"Increíble, pero parece que unos usan el hígado y no el cerebro para opinar. Ayer tuve más miedo de los ‘buenos ciudadanos’, que festejaron la muerte, que de los delincuentes, pues de estos últimos ya sé qué esperar, pero de los otros no". Encontrar esa voz entre tantas que han celebrado las dantescas escenas en el penal de Comayagua, Honduras, mantiene la fe en la humanidad y sus valores; invita a seguir creyendo que, como canta Fito, "no todo está perdido", pues siempre habrá quien aún esté dispuesto a ofrecer su corazón. Pero también señala, como dedo flamígero, realidades y responsabilidades: las de países como Guatemala, Honduras y El Salvador, con sistemas que imparten injusticia pronta y cumplida, perjudicial para sus mayorías populares, pero ventajosa para sus impunes minorías delincuenciales de altos vuelos.

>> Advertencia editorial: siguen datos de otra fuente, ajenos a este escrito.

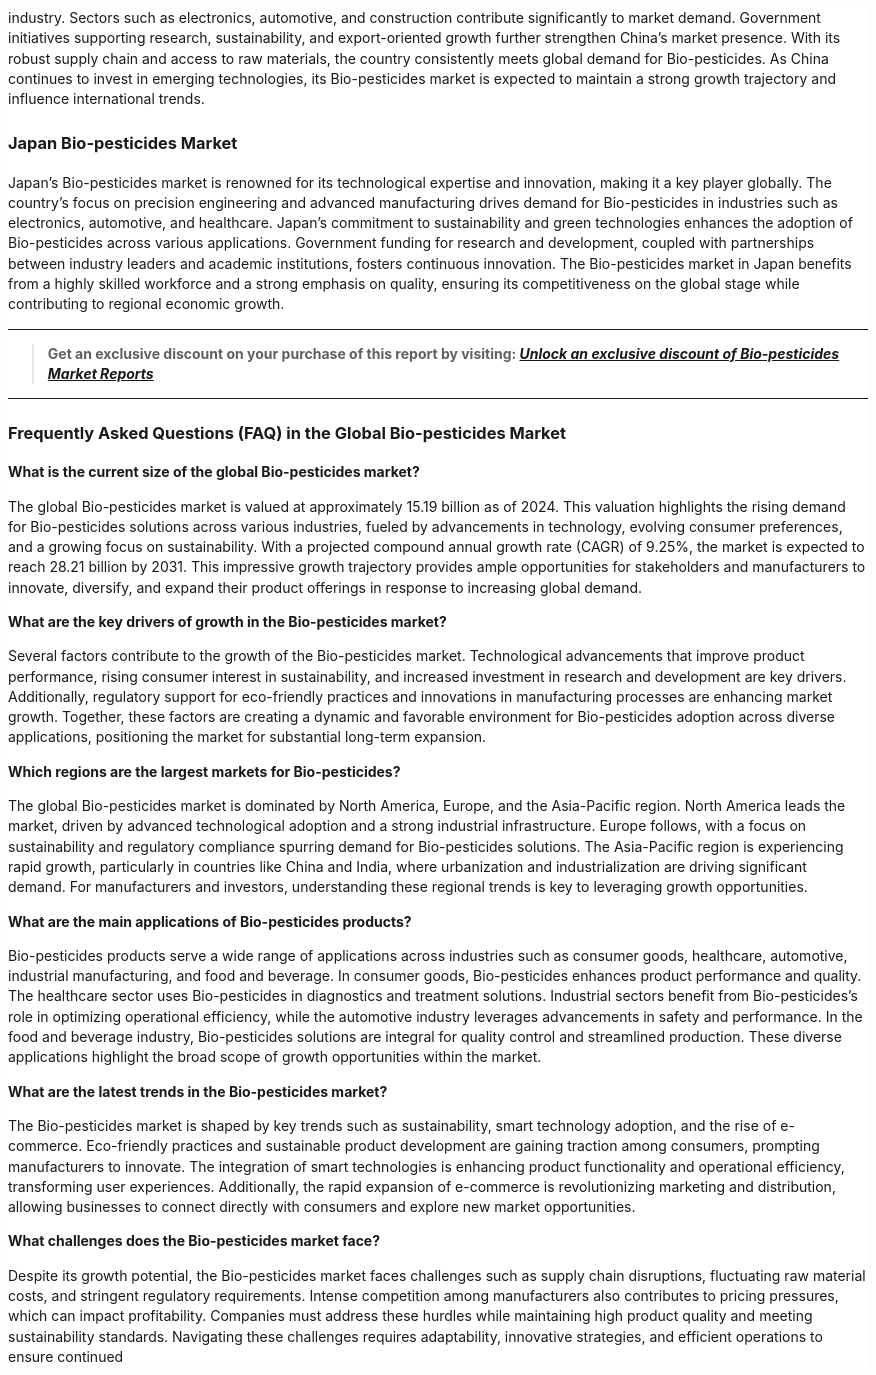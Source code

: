 industry. Sectors such as electronics, automotive, and construction contribute significantly to market demand. Government initiatives supporting research, sustainability, and export-oriented growth further strengthen China&rsquo;s market presence. With its robust supply chain and access to raw materials, the country consistently meets global demand for Bio-pesticides. As China continues to invest in emerging technologies, its Bio-pesticides market is expected to maintain a strong growth trajectory and influence international trends.</p><h3>Japan Bio-pesticides Market</h3><p>Japan&rsquo;s Bio-pesticides market is renowned for its technological expertise and innovation, making it a key player globally. The country&rsquo;s focus on precision engineering and advanced manufacturing drives demand for Bio-pesticides in industries such as electronics, automotive, and healthcare. Japan&rsquo;s commitment to sustainability and green technologies enhances the adoption of Bio-pesticides across various applications. Government funding for research and development, coupled with partnerships between industry leaders and academic institutions, fosters continuous innovation. The Bio-pesticides market in Japan benefits from a highly skilled workforce and a strong emphasis on quality, ensuring its competitiveness on the global stage while contributing to regional economic growth.</p><hr /><blockquote><p><strong>Get an exclusive discount on your purchase of this report by visiting: <em><a href="://marketresearchpulse.com/ask-for-discount/112479?utm_source=Github&amp;utm_medium=022">Unlock an exclusive discount of Bio-pesticides Market Reports</a></em>&nbsp;</strong></p></blockquote><hr /><h3>Frequently Asked Questions (FAQ) in the Global Bio-pesticides Market</h3><p><strong>What is the current size of the global Bio-pesticides market?</strong></p><p>The global Bio-pesticides market is valued at approximately 15.19 billion as of 2024. This valuation highlights the rising demand for Bio-pesticides solutions across various industries, fueled by advancements in technology, evolving consumer preferences, and a growing focus on sustainability. With a projected compound annual growth rate (CAGR) of 9.25%, the market is expected to reach 28.21 billion by 2031. This impressive growth trajectory provides ample opportunities for stakeholders and manufacturers to innovate, diversify, and expand their product offerings in response to increasing global demand.</p><p><strong>What are the key drivers of growth in the Bio-pesticides market?</strong></p><p>Several factors contribute to the growth of the Bio-pesticides market. Technological advancements that improve product performance, rising consumer interest in sustainability, and increased investment in research and development are key drivers. Additionally, regulatory support for eco-friendly practices and innovations in manufacturing processes are enhancing market growth. Together, these factors are creating a dynamic and favorable environment for Bio-pesticides adoption across diverse applications, positioning the market for substantial long-term expansion.</p><p><strong>Which regions are the largest markets for Bio-pesticides?</strong></p><p>The global Bio-pesticides market is dominated by North America, Europe, and the Asia-Pacific region. North America leads the market, driven by advanced technological adoption and a strong industrial infrastructure. Europe follows, with a focus on sustainability and regulatory compliance spurring demand for Bio-pesticides solutions. The Asia-Pacific region is experiencing rapid growth, particularly in countries like China and India, where urbanization and industrialization are driving significant demand. For manufacturers and investors, understanding these regional trends is key to leveraging growth opportunities.</p><p><strong>What are the main applications of Bio-pesticides products?</strong></p><p>Bio-pesticides products serve a wide range of applications across industries such as consumer goods, healthcare, automotive, industrial manufacturing, and food and beverage. In consumer goods, Bio-pesticides enhances product performance and quality. The healthcare sector uses Bio-pesticides in diagnostics and treatment solutions. Industrial sectors benefit from Bio-pesticides&rsquo;s role in optimizing operational efficiency, while the automotive industry leverages advancements in safety and performance. In the food and beverage industry, Bio-pesticides solutions are integral for quality control and streamlined production. These diverse applications highlight the broad scope of growth opportunities within the market.</p><p><strong>What are the latest trends in the Bio-pesticides market?</strong></p><p>The Bio-pesticides market is shaped by key trends such as sustainability, smart technology adoption, and the rise of e-commerce. Eco-friendly practices and sustainable product development are gaining traction among consumers, prompting manufacturers to innovate. The integration of smart technologies is enhancing product functionality and operational efficiency, transforming user experiences. Additionally, the rapid expansion of e-commerce is revolutionizing marketing and distribution, allowing businesses to connect directly with consumers and explore new market opportunities.</p><p><strong>What challenges does the Bio-pesticides market face?</strong></p><p>Despite its growth potential, the Bio-pesticides market faces challenges such as supply chain disruptions, fluctuating raw material costs, and stringent regulatory requirements. Intense competition among manufacturers also contributes to pricing pressures, which can impact profitability. Companies must address these hurdles while maintaining high product quality and meeting sustainability standards. Navigating these challenges requires adaptability, innovative strategies, and efficient operations to ensure continued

¿Quiénes sobreviven y mueren en las infernales cárceles de nuestros países? ¿Los delincuentes de cuello blanco? ¿Los responsables de graves violaciones de derechos humanos, delitos contra la humanidad, y los criminales de guerra? ¿Los capos mafiosos? ¿Los que defraudaron y defraudan las arcas estatales? ¿Los que destruyen la naturaleza para su beneficio particular y los que dan el permiso para hacerlo, también en provecho propio?
Las prisiones del triángulo norte centroamericano están llenas de gente pobre, en su mayoría. Ladrones de a pie por necesidad, criminales muy peligrosos, delincuentes con posibilidades de ser rehabilitados, presos sin condena e inocentes condenados... todos mezclados y metidos en lo que un funcionario del Gobierno calificó como "escusado". Hubert Lanssiers, cura belga y pastor en las prisiones peruanas, lo dice con mucho acierto: "Hundir a una persona en una cloaca con la esperanza de limpiarla constituye un procedimiento interesante, pero poco eficaz. Sin embargo, es más o menos lo que se hace".
"¿Cuántos metros cúbicos —preguntaba el ya fallecido Lanssiers— tendrá la celda de un inocente? ¿Una docena?". "Es asombroso —meditaba este sacerdote— cómo un espacio tan reducido puede contener tanta pena". En El Salvador hay que formularle la misma interrogante a esos "buenos" que capturan a los "malos", pero sin esperar respuesta. Porque es impensable cómo pueden "vivir" y "rehabilitarse" cerca de veinticinco mil personas en un espacio para poco más de ocho mil. Allí también hay seres humanos inocentes; allí están, y eso debería producirle a nuestra sociedad harta pena y más vergüenza; allí permanecen, en medio de la posibilidad cierta de degradarse o de morir.
Ese es el sistema penitenciario nacional existente, un "escusado" o una "cloaca" donde la rehabilitación es quimera inalcanzable o sueño teórico de expertos. En ese reino de la selva viven bien los más fuertes, los sanguinarios, los mafiosos... Allí se producen múltiples violaciones de derechos humanos en perjuicio de la población privada de libertad, pero también de la sociedad entera al no cumplir con su misión constitucional. Según ese amable texto, el Estado debe organizarlo de tal manera que sirva para "corregir a los delincuentes, educarlos y formarles hábitos de trabajo, procurando su readaptación y la prevención de los delitos".
Esa "cloaca" necesita con urgencia una cirugía mayor, un tratamiento de choque. Pero de nada servirá si fuera de ella, los "buenos", en los más altos puestos, se coordinan para planificar la nueva guerra y hacinar más las cárceles; si siguen haciendo mal las cosas. Con sus torpezas —conscientes o inconscientes— provocarán que en la sociedad sean más y más fuertes las voces clamando venganza ciega, fuego abrasador y arrasador, puños de hierro... patadas de ahogado. De nada servirá limpiar ese "escusado" si la injusticia sigue siendo la norma del sistema judicial. Un sistema al que le viene como anillo al dedo una de las sentencias del citado cura belga: "No hay un criminal que sea químicamente puro. Todo hombre tiene dignidad, aunque a veces hacemos todo lo posible por suprimirla".